--- WHAT THE TASK REQUIRES ---
Up to and including the line that contains "save success alert)", repeat the entries below exactly from the first line on. Do not carry over any pictures.
(RECORD EXTRACTS begins)
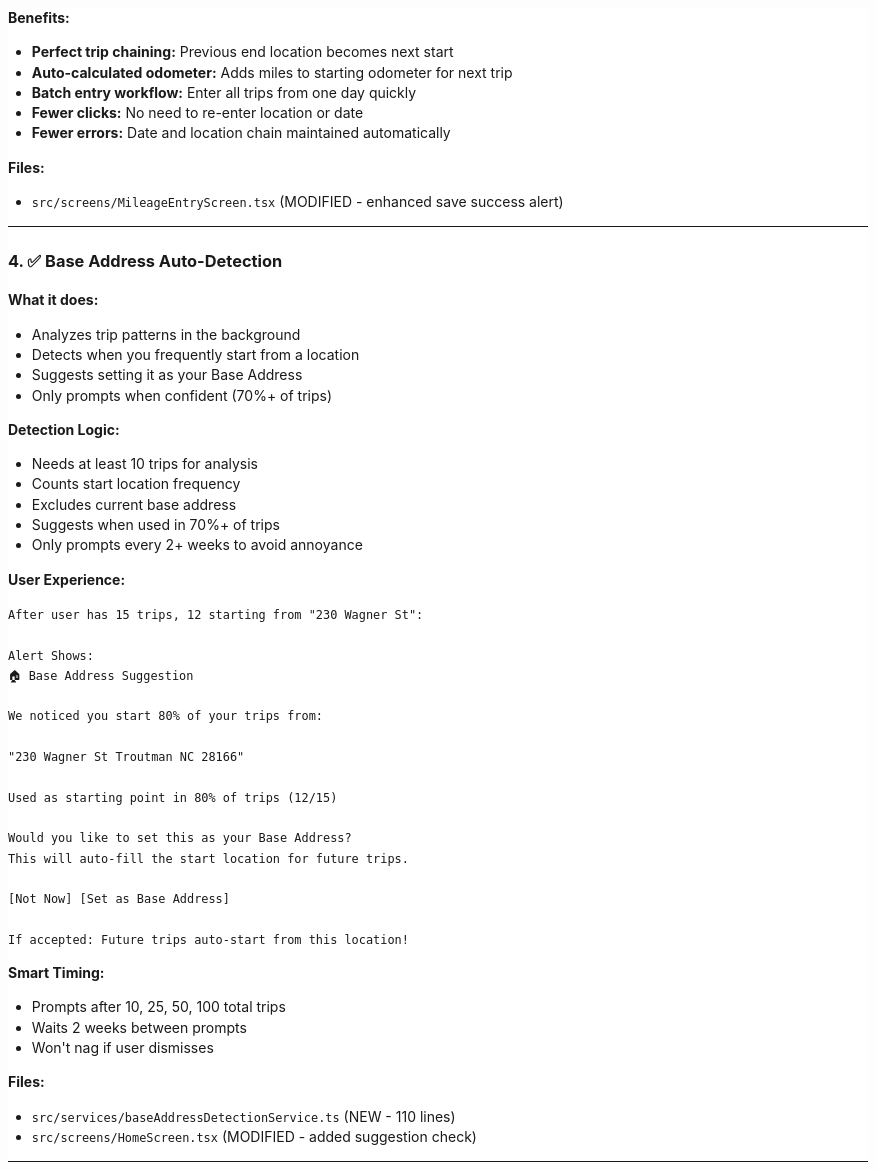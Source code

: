 **Benefits:**
- **Perfect trip chaining:** Previous end location becomes next start
- **Auto-calculated odometer:** Adds miles to starting odometer for next trip
- **Batch entry workflow:** Enter all trips from one day quickly
- **Fewer clicks:** No need to re-enter location or date
- **Fewer errors:** Date and location chain maintained automatically

**Files:**
- `src/screens/MileageEntryScreen.tsx` (MODIFIED - enhanced save success alert)

---

### 4. ✅ Base Address Auto-Detection

**What it does:**
- Analyzes trip patterns in the background
- Detects when you frequently start from a location
- Suggests setting it as your Base Address
- Only prompts when confident (70%+ of trips)

**Detection Logic:**
- Needs at least 10 trips for analysis
- Counts start location frequency
- Excludes current base address
- Suggests when used in 70%+ of trips
- Only prompts every 2+ weeks to avoid annoyance

**User Experience:**
```
After user has 15 trips, 12 starting from "230 Wagner St":

Alert Shows:
🏠 Base Address Suggestion

We noticed you start 80% of your trips from:

"230 Wagner St Troutman NC 28166"

Used as starting point in 80% of trips (12/15)

Would you like to set this as your Base Address? 
This will auto-fill the start location for future trips.

[Not Now] [Set as Base Address]

If accepted: Future trips auto-start from this location!
```

**Smart Timing:**
- Prompts after 10, 25, 50, 100 total trips
- Waits 2 weeks between prompts
- Won't nag if user dismisses

**Files:**
- `src/services/baseAddressDetectionService.ts` (NEW - 110 lines)
- `src/screens/HomeScreen.tsx` (MODIFIED - added suggestion check)

---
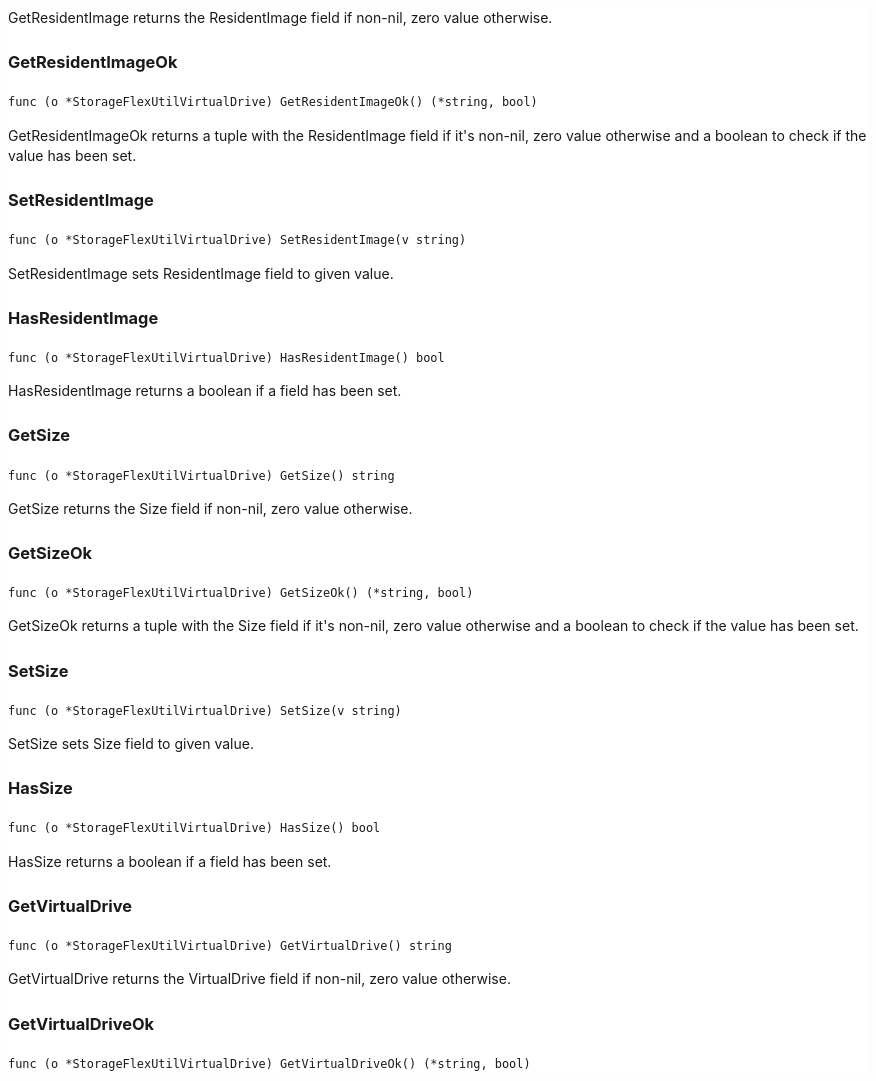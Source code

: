GetResidentImage returns the ResidentImage field if non-nil, zero value otherwise.

### GetResidentImageOk

`func (o *StorageFlexUtilVirtualDrive) GetResidentImageOk() (*string, bool)`

GetResidentImageOk returns a tuple with the ResidentImage field if it's non-nil, zero value otherwise
and a boolean to check if the value has been set.

### SetResidentImage

`func (o *StorageFlexUtilVirtualDrive) SetResidentImage(v string)`

SetResidentImage sets ResidentImage field to given value.

### HasResidentImage

`func (o *StorageFlexUtilVirtualDrive) HasResidentImage() bool`

HasResidentImage returns a boolean if a field has been set.

### GetSize

`func (o *StorageFlexUtilVirtualDrive) GetSize() string`

GetSize returns the Size field if non-nil, zero value otherwise.

### GetSizeOk

`func (o *StorageFlexUtilVirtualDrive) GetSizeOk() (*string, bool)`

GetSizeOk returns a tuple with the Size field if it's non-nil, zero value otherwise
and a boolean to check if the value has been set.

### SetSize

`func (o *StorageFlexUtilVirtualDrive) SetSize(v string)`

SetSize sets Size field to given value.

### HasSize

`func (o *StorageFlexUtilVirtualDrive) HasSize() bool`

HasSize returns a boolean if a field has been set.

### GetVirtualDrive

`func (o *StorageFlexUtilVirtualDrive) GetVirtualDrive() string`

GetVirtualDrive returns the VirtualDrive field if non-nil, zero value otherwise.

### GetVirtualDriveOk

`func (o *StorageFlexUtilVirtualDrive) GetVirtualDriveOk() (*string, bool)`
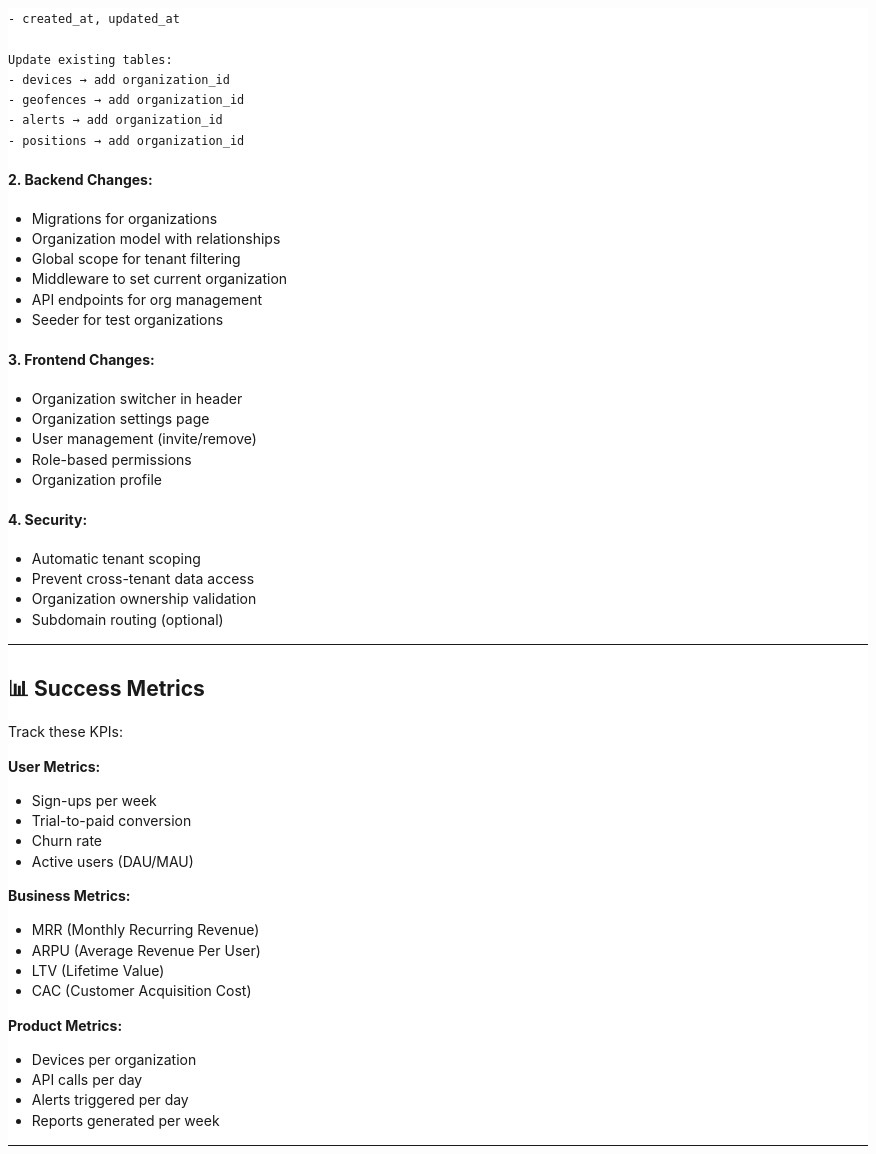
 ```
- created_at, updated_at

Update existing tables:
- devices → add organization_id
- geofences → add organization_id
- alerts → add organization_id
- positions → add organization_id
```

#### **2. Backend Changes:**
- Migrations for organizations
- Organization model with relationships
- Global scope for tenant filtering
- Middleware to set current organization
- API endpoints for org management
- Seeder for test organizations

#### **3. Frontend Changes:**
- Organization switcher in header
- Organization settings page
- User management (invite/remove)
- Role-based permissions
- Organization profile

#### **4. Security:**
- Automatic tenant scoping
- Prevent cross-tenant data access
- Organization ownership validation
- Subdomain routing (optional)

---

## 📊 **Success Metrics**

Track these KPIs:

**User Metrics:**
- Sign-ups per week
- Trial-to-paid conversion
- Churn rate
- Active users (DAU/MAU)

**Business Metrics:**
- MRR (Monthly Recurring Revenue)
- ARPU (Average Revenue Per User)
- LTV (Lifetime Value)
- CAC (Customer Acquisition Cost)

**Product Metrics:**
- Devices per organization
- API calls per day
- Alerts triggered per day
- Reports generated per week

---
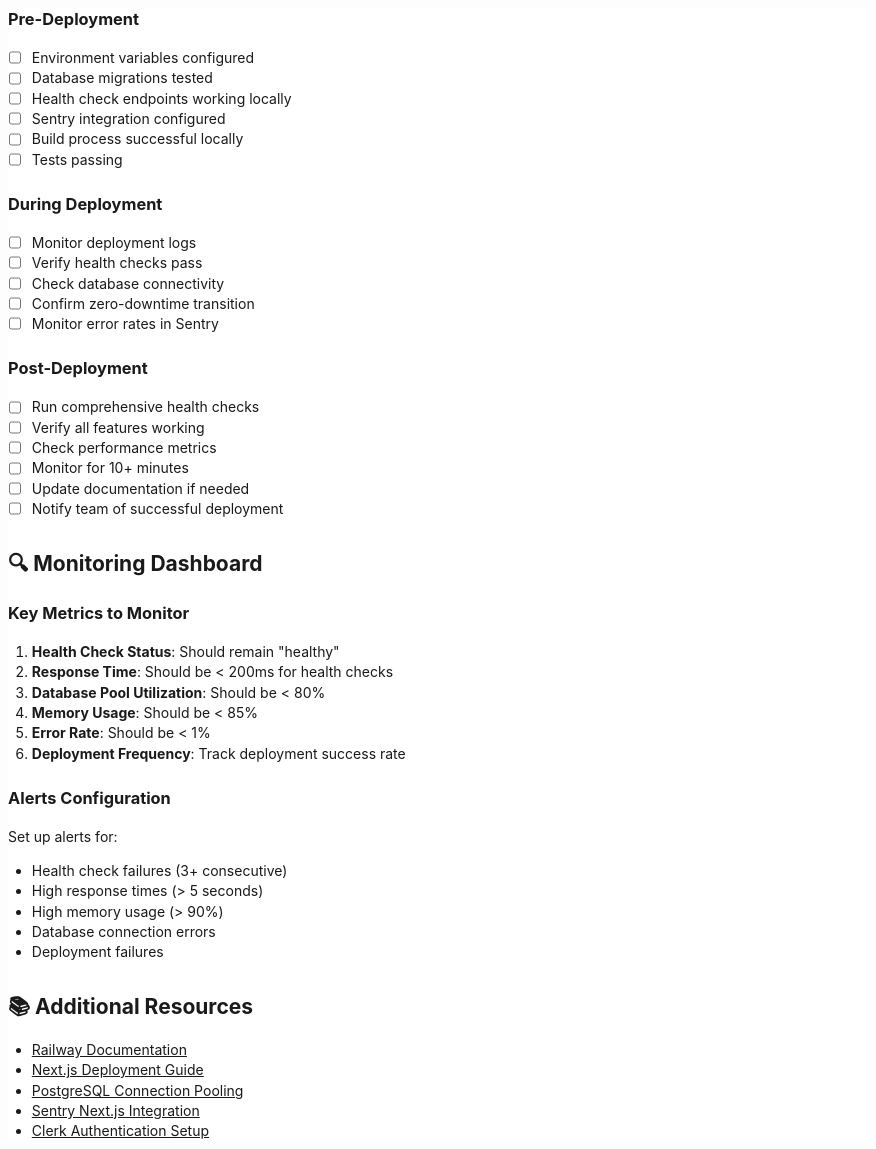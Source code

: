 ### Pre-Deployment

- [ ] Environment variables configured
- [ ] Database migrations tested
- [ ] Health check endpoints working locally
- [ ] Sentry integration configured
- [ ] Build process successful locally
- [ ] Tests passing

### During Deployment

- [ ] Monitor deployment logs
- [ ] Verify health checks pass
- [ ] Check database connectivity
- [ ] Confirm zero-downtime transition
- [ ] Monitor error rates in Sentry

### Post-Deployment

- [ ] Run comprehensive health checks
- [ ] Verify all features working
- [ ] Check performance metrics
- [ ] Monitor for 10+ minutes
- [ ] Update documentation if needed
- [ ] Notify team of successful deployment

## 🔍 Monitoring Dashboard

### Key Metrics to Monitor

1. **Health Check Status**: Should remain "healthy"
2. **Response Time**: Should be < 200ms for health checks
3. **Database Pool Utilization**: Should be < 80%
4. **Memory Usage**: Should be < 85%
5. **Error Rate**: Should be < 1%
6. **Deployment Frequency**: Track deployment success rate

### Alerts Configuration

Set up alerts for:
- Health check failures (3+ consecutive)
- High response times (> 5 seconds)
- High memory usage (> 90%)
- Database connection errors
- Deployment failures

## 📚 Additional Resources

- [Railway Documentation](https://docs.railway.app/)
- [Next.js Deployment Guide](https://nextjs.org/docs/deployment)
- [PostgreSQL Connection Pooling](https://node-postgres.com/features/pooling)
- [Sentry Next.js Integration](https://docs.sentry.io/platforms/javascript/guides/nextjs/)
- [Clerk Authentication Setup](https://clerk.com/docs/nextjs/get-started-with-nextjs)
(RECORD EXTRACTS ends)
--- EXERCISE RESULT ---
Source code

: **Benefits:**
- **Perfect trip chaining:** Previous end location becomes next start
- **Auto-calculated odometer:** Adds miles to starting odometer for next trip
- **Batch entry workflow:** Enter all trips from one day quickly
- **Fewer clicks:** No need to re-enter location or date
- **Fewer errors:** Date and location chain maintained automatically

**Files:**
- `src/screens/MileageEntryScreen.tsx` (MODIFIED - enhanced save success alert)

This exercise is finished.